WHAT TO PRODUCE:
The word "Moscow" marks the lines you need; copy each of them from the data.

DATA FOR THIS TASK:
>>>

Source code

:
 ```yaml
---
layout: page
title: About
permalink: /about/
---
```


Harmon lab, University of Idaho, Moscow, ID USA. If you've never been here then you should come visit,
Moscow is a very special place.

<<<

OUTPUT OF THE TASK:
Harmon lab, University of Idaho, Moscow, ID USA. If you've never been here then you should come visit,
Moscow is a very special place.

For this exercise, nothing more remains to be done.